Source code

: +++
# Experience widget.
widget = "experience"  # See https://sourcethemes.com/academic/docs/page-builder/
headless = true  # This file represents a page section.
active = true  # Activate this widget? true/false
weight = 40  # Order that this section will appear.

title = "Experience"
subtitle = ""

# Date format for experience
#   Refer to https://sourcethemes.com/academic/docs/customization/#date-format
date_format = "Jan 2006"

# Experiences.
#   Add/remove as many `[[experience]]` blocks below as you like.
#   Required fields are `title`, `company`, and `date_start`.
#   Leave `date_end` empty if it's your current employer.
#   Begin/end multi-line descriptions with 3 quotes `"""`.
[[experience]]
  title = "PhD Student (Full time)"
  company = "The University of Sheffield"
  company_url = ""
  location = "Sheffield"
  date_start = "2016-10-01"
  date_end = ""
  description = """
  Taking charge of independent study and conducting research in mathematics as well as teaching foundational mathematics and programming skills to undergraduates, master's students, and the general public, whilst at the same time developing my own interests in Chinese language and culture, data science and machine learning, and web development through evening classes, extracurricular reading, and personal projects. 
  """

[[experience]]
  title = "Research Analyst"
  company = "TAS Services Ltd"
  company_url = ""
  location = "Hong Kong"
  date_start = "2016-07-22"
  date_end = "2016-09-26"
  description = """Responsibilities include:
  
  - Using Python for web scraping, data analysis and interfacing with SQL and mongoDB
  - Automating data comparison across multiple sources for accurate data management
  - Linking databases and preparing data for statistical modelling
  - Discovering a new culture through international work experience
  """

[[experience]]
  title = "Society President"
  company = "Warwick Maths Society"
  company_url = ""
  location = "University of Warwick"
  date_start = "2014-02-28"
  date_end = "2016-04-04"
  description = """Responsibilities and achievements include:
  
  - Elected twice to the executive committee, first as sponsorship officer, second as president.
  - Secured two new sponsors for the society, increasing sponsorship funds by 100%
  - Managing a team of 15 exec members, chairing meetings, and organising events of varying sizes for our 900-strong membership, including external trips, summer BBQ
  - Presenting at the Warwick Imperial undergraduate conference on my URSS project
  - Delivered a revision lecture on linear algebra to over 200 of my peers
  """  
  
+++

▸ EXERCISE DIRECTIONS
Within the records, in how many lines does the string "sourcethemes" occur? Give the number and no other text.

▸ ANSWER TO THIS PROBLEM
2